* _Exercise requirements_: Reproduce nothing but the lines from the one containing "in an algebraically" to the end of the records below, each exactly as written.

Start of Records for the task

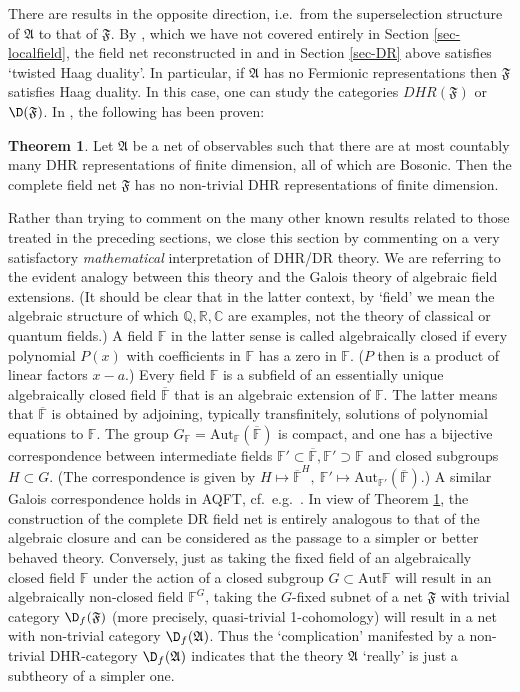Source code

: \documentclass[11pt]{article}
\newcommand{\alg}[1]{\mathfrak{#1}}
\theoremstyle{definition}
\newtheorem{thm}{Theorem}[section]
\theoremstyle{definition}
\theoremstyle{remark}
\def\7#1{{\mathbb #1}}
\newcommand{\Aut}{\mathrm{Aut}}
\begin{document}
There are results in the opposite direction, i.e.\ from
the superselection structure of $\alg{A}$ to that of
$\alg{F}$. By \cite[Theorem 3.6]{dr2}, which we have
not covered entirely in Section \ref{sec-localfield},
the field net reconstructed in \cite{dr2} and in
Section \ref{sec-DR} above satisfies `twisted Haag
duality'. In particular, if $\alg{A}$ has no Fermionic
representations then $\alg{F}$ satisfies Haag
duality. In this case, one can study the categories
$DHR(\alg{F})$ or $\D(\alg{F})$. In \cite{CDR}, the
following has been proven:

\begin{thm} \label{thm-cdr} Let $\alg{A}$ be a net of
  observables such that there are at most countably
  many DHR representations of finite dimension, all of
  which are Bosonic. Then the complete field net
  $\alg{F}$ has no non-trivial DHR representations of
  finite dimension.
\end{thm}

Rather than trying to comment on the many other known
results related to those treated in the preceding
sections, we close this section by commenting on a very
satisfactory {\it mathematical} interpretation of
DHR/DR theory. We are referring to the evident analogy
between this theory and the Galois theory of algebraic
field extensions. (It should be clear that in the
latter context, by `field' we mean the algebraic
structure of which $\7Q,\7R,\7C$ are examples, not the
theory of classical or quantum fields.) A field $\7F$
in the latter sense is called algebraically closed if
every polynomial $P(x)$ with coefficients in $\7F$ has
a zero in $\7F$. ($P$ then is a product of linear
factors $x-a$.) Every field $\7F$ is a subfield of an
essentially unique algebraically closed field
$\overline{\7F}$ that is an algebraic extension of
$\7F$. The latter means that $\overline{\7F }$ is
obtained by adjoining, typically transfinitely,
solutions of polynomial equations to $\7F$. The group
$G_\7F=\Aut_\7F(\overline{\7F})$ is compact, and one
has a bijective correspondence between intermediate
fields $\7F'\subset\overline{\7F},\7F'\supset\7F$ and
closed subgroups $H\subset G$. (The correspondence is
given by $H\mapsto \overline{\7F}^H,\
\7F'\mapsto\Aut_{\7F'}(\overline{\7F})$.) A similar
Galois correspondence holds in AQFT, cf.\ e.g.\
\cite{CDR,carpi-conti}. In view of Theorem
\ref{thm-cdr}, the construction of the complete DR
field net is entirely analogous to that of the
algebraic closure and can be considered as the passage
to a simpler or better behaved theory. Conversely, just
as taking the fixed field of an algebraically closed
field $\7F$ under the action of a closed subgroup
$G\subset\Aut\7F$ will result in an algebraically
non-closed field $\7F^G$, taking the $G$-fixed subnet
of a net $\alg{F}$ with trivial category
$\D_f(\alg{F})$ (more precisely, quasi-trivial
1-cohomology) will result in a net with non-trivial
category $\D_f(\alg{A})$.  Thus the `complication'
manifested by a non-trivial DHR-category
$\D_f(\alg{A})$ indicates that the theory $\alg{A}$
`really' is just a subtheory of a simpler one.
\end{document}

End of Records for the task

* _Answer for the task_:
$G\subset\Aut\7F$ will result in an algebraically
non-closed field $\7F^G$, taking the $G$-fixed subnet
of a net $\alg{F}$ with trivial category
$\D_f(\alg{F})$ (more precisely, quasi-trivial
1-cohomology) will result in a net with non-trivial
category $\D_f(\alg{A})$.  Thus the `complication'
manifested by a non-trivial DHR-category
$\D_f(\alg{A})$ indicates that the theory $\alg{A}$
`really' is just a subtheory of a simpler one.
\end{document}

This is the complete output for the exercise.